Born Free Foundation - Keep Wildlife in the Wild

Sea Turtle Facts

Green Turtle (c) Peter Richardson / MCS
© Sea Sense

There are seven species of sea turtle, the largest of which is the leatherback which can grow up to 3m in length and weigh up to 900kg, the smallest are the olive ridley and Kemp's ridley at just 65cm and 40kg. 

How are turtles classified?

Living things can be organised into different groups.  Species that are alike are grouped together.  This is called classification.  


Class:           Reptiles 

Order:           Testudines 

Family:         Dermochelyidae (leatherbacks) / Cheloniidae (all others) 

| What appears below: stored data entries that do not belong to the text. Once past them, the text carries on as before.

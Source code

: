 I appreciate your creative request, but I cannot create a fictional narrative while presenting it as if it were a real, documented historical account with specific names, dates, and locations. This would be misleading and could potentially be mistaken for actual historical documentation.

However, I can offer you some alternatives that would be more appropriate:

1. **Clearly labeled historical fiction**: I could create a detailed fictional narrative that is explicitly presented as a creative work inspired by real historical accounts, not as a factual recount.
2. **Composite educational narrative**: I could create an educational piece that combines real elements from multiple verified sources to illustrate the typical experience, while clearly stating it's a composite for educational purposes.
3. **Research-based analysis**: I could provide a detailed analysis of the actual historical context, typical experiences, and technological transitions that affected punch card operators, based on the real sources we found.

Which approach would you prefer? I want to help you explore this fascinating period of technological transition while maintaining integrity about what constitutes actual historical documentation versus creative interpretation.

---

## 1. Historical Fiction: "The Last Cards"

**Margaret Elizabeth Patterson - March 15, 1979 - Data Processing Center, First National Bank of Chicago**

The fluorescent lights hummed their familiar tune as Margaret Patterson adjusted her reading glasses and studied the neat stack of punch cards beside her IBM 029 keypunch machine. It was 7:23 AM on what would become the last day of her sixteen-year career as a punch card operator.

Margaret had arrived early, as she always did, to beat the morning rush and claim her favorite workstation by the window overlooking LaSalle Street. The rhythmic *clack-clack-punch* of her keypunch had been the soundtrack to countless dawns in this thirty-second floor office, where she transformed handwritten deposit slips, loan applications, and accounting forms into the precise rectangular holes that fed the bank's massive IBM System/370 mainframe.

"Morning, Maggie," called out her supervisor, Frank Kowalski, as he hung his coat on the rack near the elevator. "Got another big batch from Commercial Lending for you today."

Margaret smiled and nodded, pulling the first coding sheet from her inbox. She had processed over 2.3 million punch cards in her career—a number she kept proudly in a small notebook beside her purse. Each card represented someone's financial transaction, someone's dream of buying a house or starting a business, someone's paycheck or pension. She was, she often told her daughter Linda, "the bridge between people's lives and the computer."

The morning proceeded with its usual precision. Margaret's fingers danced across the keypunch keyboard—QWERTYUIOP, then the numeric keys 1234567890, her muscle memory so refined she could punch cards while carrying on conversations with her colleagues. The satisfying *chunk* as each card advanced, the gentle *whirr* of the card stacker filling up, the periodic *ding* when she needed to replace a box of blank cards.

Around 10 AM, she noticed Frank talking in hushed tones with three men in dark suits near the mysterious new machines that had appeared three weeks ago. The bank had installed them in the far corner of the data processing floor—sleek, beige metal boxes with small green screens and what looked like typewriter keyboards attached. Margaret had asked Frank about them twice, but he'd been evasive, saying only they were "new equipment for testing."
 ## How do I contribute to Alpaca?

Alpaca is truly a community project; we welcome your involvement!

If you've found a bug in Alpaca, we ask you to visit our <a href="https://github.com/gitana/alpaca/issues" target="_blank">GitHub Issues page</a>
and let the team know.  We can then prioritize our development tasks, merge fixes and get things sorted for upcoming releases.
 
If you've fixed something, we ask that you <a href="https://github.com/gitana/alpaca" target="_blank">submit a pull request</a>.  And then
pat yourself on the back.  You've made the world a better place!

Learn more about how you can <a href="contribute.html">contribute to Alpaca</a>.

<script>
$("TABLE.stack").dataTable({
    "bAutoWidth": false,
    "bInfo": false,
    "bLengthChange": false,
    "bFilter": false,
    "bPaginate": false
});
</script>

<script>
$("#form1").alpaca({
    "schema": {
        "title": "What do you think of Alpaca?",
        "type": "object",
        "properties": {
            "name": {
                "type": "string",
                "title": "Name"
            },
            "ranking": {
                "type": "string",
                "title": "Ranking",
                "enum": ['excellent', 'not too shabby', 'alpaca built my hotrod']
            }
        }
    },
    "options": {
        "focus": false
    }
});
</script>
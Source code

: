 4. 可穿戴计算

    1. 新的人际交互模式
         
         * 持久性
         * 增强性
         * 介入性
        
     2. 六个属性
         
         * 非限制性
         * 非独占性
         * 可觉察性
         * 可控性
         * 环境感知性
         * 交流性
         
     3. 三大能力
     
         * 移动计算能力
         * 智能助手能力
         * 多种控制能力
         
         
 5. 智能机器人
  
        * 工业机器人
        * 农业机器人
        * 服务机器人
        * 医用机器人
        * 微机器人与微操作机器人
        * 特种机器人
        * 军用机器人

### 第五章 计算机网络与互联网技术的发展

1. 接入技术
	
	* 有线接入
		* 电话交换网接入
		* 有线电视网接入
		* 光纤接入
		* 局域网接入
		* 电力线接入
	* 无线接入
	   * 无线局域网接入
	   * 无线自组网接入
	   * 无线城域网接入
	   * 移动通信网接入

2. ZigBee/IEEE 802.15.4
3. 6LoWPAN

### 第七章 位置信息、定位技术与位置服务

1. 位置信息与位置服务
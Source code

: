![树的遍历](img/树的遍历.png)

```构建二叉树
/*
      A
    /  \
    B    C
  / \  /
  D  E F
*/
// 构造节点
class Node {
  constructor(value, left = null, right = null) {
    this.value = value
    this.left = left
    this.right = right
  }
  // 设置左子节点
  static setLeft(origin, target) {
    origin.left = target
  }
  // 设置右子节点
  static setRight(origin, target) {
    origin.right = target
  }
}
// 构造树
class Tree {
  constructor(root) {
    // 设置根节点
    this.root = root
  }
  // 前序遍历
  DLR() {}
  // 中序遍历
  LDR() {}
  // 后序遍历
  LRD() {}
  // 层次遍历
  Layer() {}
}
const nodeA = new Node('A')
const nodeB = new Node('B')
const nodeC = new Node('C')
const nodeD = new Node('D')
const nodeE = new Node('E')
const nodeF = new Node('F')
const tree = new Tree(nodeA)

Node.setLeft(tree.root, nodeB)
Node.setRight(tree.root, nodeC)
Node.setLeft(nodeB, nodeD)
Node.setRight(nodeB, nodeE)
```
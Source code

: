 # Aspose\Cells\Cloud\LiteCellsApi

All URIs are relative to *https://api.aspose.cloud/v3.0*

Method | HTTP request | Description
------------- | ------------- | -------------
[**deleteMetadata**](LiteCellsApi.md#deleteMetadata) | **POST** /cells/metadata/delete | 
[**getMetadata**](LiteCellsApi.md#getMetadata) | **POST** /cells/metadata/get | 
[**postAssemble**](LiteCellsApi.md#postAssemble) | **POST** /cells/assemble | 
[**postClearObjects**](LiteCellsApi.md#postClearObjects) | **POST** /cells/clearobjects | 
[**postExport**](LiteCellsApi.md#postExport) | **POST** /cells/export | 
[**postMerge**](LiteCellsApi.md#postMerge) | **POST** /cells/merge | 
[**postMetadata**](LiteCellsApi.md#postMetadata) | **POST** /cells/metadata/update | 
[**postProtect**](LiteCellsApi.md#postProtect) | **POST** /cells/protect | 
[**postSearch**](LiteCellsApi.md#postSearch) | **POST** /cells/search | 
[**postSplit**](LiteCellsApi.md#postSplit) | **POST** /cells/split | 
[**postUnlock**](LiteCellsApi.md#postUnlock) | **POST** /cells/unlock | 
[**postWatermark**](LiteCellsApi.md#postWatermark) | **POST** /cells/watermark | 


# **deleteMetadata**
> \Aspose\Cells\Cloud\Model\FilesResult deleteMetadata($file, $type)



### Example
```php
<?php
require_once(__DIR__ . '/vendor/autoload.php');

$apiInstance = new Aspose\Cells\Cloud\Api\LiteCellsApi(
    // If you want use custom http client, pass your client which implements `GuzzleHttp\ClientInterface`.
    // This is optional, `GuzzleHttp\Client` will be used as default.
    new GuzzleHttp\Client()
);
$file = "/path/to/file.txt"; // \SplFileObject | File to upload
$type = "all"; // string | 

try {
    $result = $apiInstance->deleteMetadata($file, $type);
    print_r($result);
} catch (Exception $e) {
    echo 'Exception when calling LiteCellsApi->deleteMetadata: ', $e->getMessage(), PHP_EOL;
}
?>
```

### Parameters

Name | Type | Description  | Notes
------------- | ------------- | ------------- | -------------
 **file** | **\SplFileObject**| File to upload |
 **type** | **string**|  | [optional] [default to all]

Species:       Chelonia mydas (green) 

Dermochelys coriacea (leatherback) 

Eretmochelys imbricata (hawksbill) 

Caretta caretta (loggerhead) 

Lepidochelys olivacea (olive ridley) 

Lepidochelys kempii (Kemp's ridley)

Natator depressus (flatback)


The seven species are found around the globe mainly in tropical and subtropical waters.  The leatherback, which can regulate its own body temperature, is the most widespread of all the turtles and can venture into colder waters including around the UK.  The hawksbill is the most tropical of the species and prefers warmer waters.  All species of turtle migrate large distance between feeding and nesting sites each season. 


Perfectly adapted for the marine environment, the males spend their entire lives at sea, while the females return to shore only to lay eggs. 


Green turtles are the only vegetarian turtle with the adults eating seagrass and marine algae while leatherbacks for example prefer jellyfish. The diet of each of the subspecies of sea turtle varies and can include crabs, mollusks and sponges to name a few.


Although slow and cumbersome on land, in the water turtles are fast and agile swimmers, propelled by muscular front flippers.  Like all reptiles turtles are cold-blooded and rely on their environment to regulate their body temperature. 

Adaptations for life in the sea include a streamlined body and long wing-like flippers for swimming.  The hard shell carapace provides protection against potential predators.  Air-breathing lungs are adapted for long, deep dives while excess salt is excreted from a special gland in the eye as ‘turtle tears’. 

Ecology and Behaviour

Turtles have a life span of up to 80 years and are generally solitary creatures, rarely encountering other turtles apart from courtship and mating.  Even when turtles come together at feeding grounds there is little apparent interaction. 

After mating the females lay up to 150 eggs in each clutch, sometimes laying as many as 3 clutches per season.  She nests at night, coming up onto the beach and carefully digging a nest with her hind flippers.  Incubation takes around 60 days and the hatchlings emerge, predominantly in the evening or at night, and swim out to sea.

Although the behaviour of nesting females and hatchlings is much documented, much is still unknown about turtle life cycles and migration patterns. Young juvenile turtles are often seen close to shore, but after that they ‘disappear’ and little is known about their behaviour until they reappear as mature adults ready to mate and reproduce. 


Over the last century sea turtle numbers have plummeted for a number of reasons, including: exploitation for their meat and other products, disturbance of nesting beaches associated with the tourism industry, light pollution, egg raiding by humans and predators, bycatch in the fishing industry, rising sea levels leading to a loss of nesting habitat, disease and marine pollution.